For toddlers who only seem to know one word: “Why?”
For preschoolers who never stop talking.
For teenage silence that stretches on and on – when all we want is to hear what’s going on inside their heads.
For little girls who decide the perfect moment for a loving heart-to-heart talk is late at night when mama’s tired and grouchy and wants to run away from home.
For an iron-hard, stubborn refusal to do the simplest of tasks – like, “Put your dirty clothes in the hamper.”
For feeding them. Every. Single. Day. And cleaning up their messes time after neverending time. And eventually, teaching them to feed and clean up after themselves and other people.
For ADD, dyslexia, autism, cystic fibrosis, allergies and whatever else the gene pool lottery throws our way.
For teenagers who rebel; drive carelessly, break all the rules.

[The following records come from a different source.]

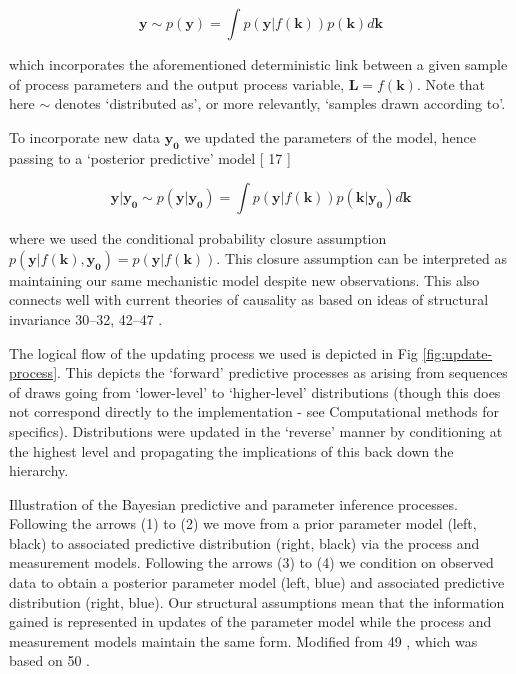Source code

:\documentclass[10pt,letterpaper]{article}
\providecommand{\DIFaddtex}[1]{{\protect\color{blue} \sf #1}} %
\providecommand{\DIFdeltex}[1]{{\protect\color{red} \scriptsize #1}} %
\providecommand{\DIFaddbegin}{} %
\providecommand{\DIFaddend}{} %
\providecommand{\DIFdelbegin}{} %
\providecommand{\DIFdelend}{} %
\providecommand{\DIFdelFL}[1]{\DIFdel{#1}} %
\providecommand{\DIFadd}[1]{\texorpdfstring{\DIFaddtex{#1}}{#1}} %
\providecommand{\DIFdel}[1]{\texorpdfstring{\DIFdeltex{#1}}{}} %
\begin{document}
\begin{equation}\mathbf{y} \sim p(\mathbf{y}) = \int p(\mathbf{y}|f(\mathbf{k}))p(\mathbf{k})d\mathbf{k}\label{eq:prior-predictive}\end{equation}

which incorporates the aforementioned deterministic link between a given
sample of process parameters and the output process variable,
\(\mathbf{L}=f(\mathbf{k})\). Note that here \(\sim\) denotes
`distributed as', or more relevantly, `samples drawn according to'.

To incorporate new data \(\mathbf{y_0}\) we updated the parameters of
the model, hence passing to a `posterior predictive' model {[}\DIFdelbegin \DIFdel{17}\DIFdelend \DIFaddbegin \DIFadd{20}\DIFaddend {]}

\begin{equation}\mathbf{y} | \mathbf{y_0} \sim p(\mathbf{y}|\mathbf{y_0}) = \int p(\mathbf{y}|f(\mathbf{k}))p(\mathbf{k}|\mathbf{y_0})d\mathbf{k}\label{eq:posterior-predictive}\end{equation}

where we used the conditional probability closure assumption
\(p(\mathbf{y}|f(\mathbf{k}),\mathbf{y_0}) = p(\mathbf{y}|f(\mathbf{k}))\).
This closure assumption can be interpreted as maintaining our same
mechanistic model despite new observations.
\DIFdelbegin \DIFdel{This also connects well with
current theories of causality as based on ideas of structural invariance
}%
\DIFdel{30--32, 42--47}%
\DIFdel{.
}\DIFdelend 

\DIFdelbegin \DIFdel{The logical flow of the updating process we used is depicted in Fig
\ref{fig:update-process}. This depicts the `forward' predictive
processes as arising from sequences of draws going from `lower-level' to
`higher-level' distributions (though this does not correspond directly
to the implementation - see Computational methods for specifics).
Distributions were updated in the `reverse' manner by conditioning at
the highest level and propagating the implications of this back down the
hierarchy.
}%

{%
\DIFdelFL{Illustration of the Bayesian predictive and parameter inference
processes. Following the arrows (1) to (2) we move from a prior
parameter model (left, black) to associated predictive distribution
(right, black) via the process and measurement models. Following the
arrows (3) to (4) we condition on observed data to obtain a posterior
parameter model (left, blue) and associated predictive distribution
(right, blue). Our structural assumptions mean that the information
gained is represented in updates of the parameter model while the
process and measurement models maintain the same form. Modified from
}%
\DIFdelFL{49}%
\DIFdelFL{, which was based on }%
\DIFdelFL{50}%
\DIFdelFL{.}%
}
\end{document}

For irrational fear that keeps us awake nights as we worry about our children drowning – or being abducted – or becoming the victim of a freak accident.
For long drives to camp. Or governor’s school. Or college orientation. Or a hundred thousand trips for school sports.
For educating them. Whether we’re doing it ourselves at home, or packing lunches and getting them to school every day, ultimately we’re the ones responsible for getting knowledge inside our kids’ heads.
For countless trips to the doctor, dentist, orthodontist, eye doctor, allergist, hospital, and… the dreaded emergency room.
For helping them deal with their own struggles – being bullied, or hurt by friends, or feeling ugly or fat or unloved or just not good enough.
For helping them figure out when they’re supposed to try to meet other people’s expectations, and when they’re supposed to forget about what other people think.
For making each of our children feel significant, valuable and completely loved just the way they are.
I guess it’s normal – this feeling of frustration that we have to go out of our way to do things for our kids. What parent hasn’t felt that? Parenting is inconvenient, but it’s the best kind of inconvenient. This is what I remind myself on the long days, the hard days, when I really just feel like complaining and letting all parenting responsibilities fall to the wayside: I wanted a baby; I signed up for this.